* _PROBLEM DETAILS_: I would like each line of the data that holds the word "operating" copied out.

* _SOURCE DATA_:
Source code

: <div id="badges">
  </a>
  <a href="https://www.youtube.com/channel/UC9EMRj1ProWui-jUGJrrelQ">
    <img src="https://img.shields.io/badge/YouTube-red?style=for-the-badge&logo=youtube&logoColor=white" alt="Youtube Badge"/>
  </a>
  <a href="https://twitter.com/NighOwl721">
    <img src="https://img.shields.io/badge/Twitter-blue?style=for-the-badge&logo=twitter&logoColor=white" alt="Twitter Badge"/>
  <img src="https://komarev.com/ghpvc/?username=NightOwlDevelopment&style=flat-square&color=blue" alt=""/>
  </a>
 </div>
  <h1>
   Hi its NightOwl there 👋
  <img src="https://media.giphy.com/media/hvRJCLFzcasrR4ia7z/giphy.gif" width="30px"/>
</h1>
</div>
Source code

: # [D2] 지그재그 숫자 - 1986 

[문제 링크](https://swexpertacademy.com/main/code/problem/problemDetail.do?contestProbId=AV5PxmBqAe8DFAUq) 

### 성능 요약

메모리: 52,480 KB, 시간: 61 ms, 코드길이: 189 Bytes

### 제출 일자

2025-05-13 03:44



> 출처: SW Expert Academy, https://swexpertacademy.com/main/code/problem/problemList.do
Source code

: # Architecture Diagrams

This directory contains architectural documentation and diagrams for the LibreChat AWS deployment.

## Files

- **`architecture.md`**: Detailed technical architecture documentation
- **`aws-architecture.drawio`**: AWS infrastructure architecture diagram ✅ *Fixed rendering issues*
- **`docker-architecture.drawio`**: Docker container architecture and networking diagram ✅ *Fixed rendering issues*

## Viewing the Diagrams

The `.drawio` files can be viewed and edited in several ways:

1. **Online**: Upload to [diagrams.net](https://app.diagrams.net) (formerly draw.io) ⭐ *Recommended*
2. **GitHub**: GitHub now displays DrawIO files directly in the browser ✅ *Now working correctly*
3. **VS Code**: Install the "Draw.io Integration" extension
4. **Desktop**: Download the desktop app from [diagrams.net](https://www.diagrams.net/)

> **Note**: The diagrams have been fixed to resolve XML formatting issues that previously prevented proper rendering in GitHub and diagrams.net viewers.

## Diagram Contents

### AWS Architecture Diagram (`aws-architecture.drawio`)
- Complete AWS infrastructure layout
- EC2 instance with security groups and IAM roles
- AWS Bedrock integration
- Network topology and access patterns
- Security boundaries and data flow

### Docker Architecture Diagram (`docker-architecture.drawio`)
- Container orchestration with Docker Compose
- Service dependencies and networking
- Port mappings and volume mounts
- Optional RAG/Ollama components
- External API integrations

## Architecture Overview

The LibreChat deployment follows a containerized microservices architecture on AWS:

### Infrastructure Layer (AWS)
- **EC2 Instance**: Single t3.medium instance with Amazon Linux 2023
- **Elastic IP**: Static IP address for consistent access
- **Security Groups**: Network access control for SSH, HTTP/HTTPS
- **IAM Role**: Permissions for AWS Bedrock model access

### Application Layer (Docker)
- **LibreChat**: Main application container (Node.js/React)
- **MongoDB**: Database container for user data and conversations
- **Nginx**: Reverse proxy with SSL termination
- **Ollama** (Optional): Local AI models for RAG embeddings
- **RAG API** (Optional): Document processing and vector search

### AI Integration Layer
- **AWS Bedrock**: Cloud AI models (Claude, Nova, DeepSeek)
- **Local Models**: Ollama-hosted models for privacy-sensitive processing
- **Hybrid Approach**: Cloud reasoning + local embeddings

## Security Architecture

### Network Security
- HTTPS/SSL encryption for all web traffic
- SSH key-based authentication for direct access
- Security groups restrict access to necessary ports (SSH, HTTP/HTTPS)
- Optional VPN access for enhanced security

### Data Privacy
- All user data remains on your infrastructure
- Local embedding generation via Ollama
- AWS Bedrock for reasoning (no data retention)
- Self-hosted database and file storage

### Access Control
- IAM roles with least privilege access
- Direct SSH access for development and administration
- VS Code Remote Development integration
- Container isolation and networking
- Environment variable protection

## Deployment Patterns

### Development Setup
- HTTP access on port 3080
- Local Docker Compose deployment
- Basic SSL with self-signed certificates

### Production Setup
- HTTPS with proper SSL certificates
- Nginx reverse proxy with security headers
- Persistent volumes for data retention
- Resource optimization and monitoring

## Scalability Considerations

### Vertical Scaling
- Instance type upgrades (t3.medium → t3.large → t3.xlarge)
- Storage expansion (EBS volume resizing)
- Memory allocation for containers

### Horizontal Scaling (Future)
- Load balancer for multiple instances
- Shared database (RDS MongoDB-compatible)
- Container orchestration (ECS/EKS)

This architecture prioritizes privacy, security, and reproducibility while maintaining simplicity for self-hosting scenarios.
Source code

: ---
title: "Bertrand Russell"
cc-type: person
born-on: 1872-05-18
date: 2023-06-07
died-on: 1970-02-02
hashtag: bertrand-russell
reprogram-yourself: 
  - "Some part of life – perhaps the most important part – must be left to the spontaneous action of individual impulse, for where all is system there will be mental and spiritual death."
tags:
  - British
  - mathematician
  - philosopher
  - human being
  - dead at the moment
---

---

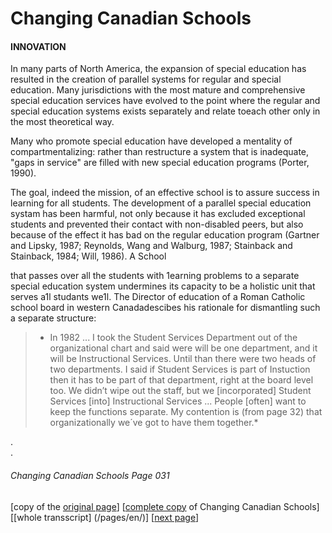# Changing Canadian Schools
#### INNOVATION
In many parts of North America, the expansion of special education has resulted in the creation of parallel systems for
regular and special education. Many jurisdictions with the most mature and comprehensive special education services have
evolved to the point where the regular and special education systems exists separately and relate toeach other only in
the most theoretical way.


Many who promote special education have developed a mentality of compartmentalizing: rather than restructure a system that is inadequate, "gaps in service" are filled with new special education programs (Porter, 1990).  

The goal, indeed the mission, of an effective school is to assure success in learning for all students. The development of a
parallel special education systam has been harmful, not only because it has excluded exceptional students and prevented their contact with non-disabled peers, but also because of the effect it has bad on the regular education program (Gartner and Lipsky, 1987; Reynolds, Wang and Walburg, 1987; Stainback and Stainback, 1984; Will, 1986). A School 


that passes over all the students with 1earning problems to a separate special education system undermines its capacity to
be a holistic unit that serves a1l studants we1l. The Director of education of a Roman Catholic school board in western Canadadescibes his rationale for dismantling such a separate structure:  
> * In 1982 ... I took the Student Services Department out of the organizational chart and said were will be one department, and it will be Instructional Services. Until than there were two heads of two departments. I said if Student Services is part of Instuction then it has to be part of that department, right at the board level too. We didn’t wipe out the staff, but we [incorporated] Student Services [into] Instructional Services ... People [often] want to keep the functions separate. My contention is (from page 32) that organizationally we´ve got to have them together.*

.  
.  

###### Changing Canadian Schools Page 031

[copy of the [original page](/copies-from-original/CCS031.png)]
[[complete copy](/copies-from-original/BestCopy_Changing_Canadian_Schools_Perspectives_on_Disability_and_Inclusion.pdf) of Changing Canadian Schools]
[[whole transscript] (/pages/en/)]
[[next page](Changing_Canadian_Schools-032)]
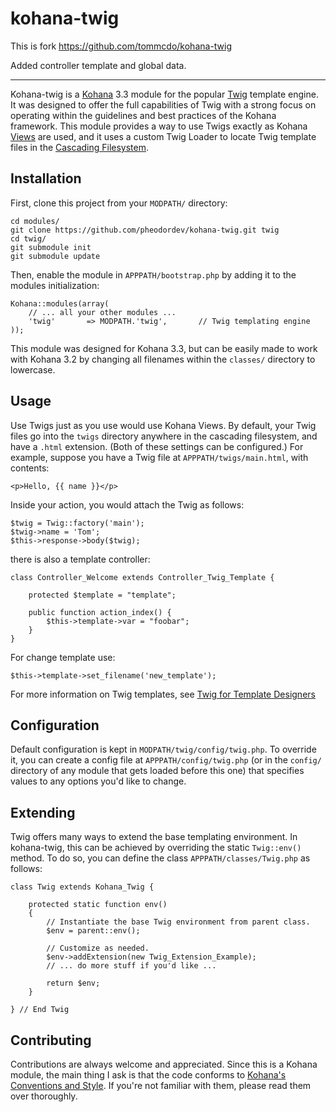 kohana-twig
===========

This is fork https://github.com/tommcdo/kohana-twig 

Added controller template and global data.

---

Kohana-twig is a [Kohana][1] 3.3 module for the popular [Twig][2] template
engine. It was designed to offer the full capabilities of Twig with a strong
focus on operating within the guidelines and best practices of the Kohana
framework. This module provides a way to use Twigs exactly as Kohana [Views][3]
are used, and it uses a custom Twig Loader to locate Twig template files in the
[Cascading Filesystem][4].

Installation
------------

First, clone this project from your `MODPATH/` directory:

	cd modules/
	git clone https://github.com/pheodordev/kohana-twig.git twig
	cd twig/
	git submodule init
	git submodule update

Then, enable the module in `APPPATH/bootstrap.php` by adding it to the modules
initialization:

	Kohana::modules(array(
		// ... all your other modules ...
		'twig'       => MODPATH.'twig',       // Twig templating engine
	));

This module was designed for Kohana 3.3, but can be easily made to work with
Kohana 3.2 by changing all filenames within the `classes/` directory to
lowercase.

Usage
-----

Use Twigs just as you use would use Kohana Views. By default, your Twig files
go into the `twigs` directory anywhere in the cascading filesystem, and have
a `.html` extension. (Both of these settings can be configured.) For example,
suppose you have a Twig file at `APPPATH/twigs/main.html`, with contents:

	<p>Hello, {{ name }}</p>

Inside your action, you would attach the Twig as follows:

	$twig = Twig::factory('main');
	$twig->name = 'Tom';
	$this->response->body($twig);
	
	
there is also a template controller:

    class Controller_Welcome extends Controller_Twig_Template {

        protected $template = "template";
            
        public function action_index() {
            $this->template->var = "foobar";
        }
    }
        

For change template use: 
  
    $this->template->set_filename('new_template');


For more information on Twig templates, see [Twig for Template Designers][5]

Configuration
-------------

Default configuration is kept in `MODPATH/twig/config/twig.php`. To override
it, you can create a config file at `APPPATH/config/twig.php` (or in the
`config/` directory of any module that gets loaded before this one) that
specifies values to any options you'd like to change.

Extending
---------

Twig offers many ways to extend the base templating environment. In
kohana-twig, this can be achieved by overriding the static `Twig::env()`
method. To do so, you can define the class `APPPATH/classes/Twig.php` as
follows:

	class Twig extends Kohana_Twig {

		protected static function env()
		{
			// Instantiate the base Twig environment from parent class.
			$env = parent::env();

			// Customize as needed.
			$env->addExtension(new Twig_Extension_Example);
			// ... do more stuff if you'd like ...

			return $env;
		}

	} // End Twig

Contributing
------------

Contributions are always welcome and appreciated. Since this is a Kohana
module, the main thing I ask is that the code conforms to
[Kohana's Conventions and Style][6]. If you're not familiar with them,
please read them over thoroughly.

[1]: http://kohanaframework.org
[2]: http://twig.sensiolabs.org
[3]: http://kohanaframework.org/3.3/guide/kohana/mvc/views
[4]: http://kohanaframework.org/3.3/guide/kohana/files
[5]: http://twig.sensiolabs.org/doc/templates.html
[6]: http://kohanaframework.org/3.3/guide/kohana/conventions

--

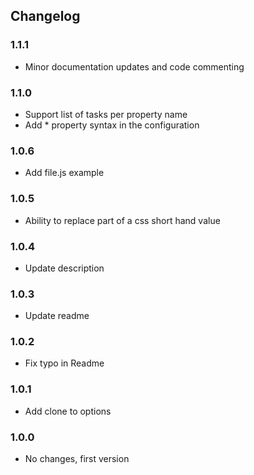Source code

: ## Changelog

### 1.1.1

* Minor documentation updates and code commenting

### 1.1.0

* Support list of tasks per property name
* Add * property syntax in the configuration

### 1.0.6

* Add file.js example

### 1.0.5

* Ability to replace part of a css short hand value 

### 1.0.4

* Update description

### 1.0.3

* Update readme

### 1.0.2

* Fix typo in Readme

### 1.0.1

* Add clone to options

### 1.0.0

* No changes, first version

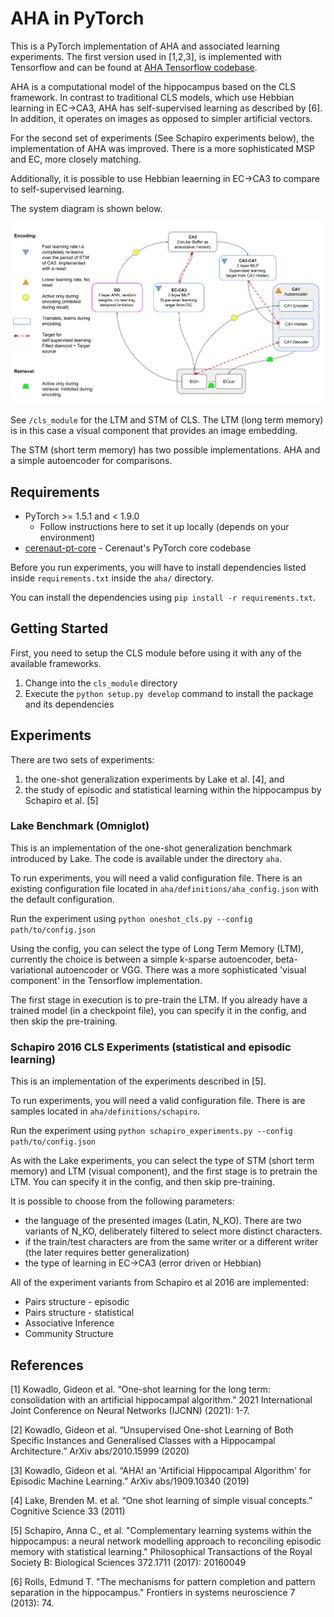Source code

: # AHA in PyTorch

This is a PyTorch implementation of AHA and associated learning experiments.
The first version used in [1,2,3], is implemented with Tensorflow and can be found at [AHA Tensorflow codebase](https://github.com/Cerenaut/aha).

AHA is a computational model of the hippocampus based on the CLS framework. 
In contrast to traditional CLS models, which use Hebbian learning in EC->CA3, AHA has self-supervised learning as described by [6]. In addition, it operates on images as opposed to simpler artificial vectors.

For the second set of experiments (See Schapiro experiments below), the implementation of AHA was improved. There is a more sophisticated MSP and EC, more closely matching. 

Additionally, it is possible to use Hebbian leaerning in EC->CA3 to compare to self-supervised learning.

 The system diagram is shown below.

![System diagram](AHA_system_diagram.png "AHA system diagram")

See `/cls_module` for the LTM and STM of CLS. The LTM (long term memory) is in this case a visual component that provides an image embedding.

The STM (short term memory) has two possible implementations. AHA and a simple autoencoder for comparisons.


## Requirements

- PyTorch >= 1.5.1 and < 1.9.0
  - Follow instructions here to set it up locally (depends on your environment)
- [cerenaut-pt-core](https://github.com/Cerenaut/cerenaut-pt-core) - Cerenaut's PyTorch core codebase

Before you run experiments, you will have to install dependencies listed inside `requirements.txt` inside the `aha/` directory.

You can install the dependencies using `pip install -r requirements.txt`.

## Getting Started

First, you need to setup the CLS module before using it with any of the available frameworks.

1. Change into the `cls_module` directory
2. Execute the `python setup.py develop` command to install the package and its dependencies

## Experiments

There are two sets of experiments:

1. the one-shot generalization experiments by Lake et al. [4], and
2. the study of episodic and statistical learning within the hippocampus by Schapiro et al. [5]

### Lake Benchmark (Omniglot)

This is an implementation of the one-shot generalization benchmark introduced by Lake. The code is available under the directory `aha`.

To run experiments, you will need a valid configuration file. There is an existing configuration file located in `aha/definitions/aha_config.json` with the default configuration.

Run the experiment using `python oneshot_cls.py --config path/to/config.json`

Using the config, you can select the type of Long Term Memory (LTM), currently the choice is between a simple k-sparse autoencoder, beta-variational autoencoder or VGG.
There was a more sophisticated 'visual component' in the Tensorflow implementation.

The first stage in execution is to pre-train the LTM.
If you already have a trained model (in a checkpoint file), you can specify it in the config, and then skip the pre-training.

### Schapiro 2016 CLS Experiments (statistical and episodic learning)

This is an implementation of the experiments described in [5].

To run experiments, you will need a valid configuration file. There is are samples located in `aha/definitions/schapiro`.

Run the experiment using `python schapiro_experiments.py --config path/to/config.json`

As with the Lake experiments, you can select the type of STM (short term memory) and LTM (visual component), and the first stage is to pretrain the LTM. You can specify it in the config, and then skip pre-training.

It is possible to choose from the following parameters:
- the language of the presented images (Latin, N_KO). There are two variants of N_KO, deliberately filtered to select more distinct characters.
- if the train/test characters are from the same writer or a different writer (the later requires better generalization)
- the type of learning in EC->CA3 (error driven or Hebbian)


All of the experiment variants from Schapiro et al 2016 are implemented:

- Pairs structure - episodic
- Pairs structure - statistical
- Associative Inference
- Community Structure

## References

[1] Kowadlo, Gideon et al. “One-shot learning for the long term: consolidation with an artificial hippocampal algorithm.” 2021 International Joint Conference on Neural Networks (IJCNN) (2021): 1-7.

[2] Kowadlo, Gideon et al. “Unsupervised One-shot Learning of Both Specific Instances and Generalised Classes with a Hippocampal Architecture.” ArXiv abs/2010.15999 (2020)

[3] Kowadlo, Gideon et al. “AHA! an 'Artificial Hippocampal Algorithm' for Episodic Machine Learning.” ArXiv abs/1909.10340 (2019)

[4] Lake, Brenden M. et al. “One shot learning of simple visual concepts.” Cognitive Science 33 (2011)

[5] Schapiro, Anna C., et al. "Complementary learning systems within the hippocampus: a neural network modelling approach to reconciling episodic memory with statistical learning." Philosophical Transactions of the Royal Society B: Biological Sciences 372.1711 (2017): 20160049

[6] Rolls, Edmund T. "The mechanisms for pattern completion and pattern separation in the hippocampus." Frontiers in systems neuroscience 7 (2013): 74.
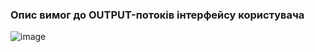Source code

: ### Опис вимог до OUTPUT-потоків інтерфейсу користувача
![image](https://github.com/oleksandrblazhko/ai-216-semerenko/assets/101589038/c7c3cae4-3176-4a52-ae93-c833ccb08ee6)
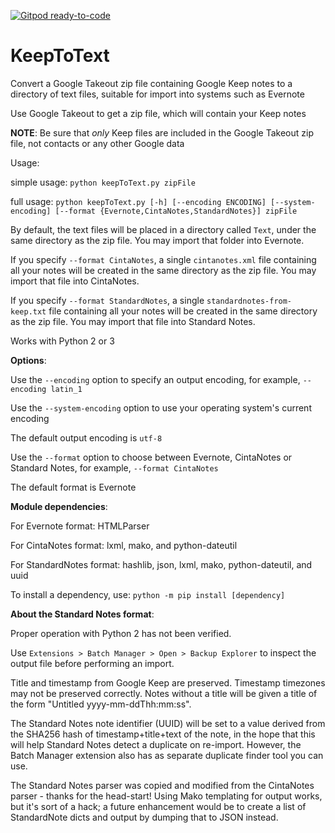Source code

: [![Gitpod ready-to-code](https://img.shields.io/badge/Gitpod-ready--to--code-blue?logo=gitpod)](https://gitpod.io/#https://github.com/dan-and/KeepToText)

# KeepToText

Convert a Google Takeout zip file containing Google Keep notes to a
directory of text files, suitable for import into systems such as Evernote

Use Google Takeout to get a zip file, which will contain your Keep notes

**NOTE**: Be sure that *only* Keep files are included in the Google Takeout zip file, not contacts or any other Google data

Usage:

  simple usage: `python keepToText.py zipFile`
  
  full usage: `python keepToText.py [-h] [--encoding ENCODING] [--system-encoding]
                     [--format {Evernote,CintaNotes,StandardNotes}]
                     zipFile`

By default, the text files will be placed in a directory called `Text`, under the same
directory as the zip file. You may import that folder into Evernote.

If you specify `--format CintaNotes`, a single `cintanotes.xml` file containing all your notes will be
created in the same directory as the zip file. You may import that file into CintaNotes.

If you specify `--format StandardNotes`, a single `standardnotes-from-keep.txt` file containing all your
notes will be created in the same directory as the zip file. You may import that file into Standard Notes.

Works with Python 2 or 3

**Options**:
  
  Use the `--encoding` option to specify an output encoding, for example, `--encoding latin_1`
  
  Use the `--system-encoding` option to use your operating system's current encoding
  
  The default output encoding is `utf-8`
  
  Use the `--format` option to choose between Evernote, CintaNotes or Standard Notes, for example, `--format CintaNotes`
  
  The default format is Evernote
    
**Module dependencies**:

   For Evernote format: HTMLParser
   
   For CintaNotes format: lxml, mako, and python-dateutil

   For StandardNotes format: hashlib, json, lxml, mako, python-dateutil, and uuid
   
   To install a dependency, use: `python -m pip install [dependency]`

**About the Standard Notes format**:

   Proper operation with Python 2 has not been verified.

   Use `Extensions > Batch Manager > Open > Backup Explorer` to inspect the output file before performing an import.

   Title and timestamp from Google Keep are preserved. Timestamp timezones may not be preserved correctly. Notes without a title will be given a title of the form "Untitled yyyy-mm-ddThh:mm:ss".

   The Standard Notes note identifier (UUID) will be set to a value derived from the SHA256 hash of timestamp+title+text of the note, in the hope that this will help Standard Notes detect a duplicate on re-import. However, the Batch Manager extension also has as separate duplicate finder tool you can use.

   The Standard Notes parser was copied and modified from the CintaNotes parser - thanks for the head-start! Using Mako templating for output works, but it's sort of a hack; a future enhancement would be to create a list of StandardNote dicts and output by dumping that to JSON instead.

* _SOLUTION BELOW_:
focus on operating within the guidelines and best practices of the Kohana
  Use the `--system-encoding` option to use your operating system's current encoding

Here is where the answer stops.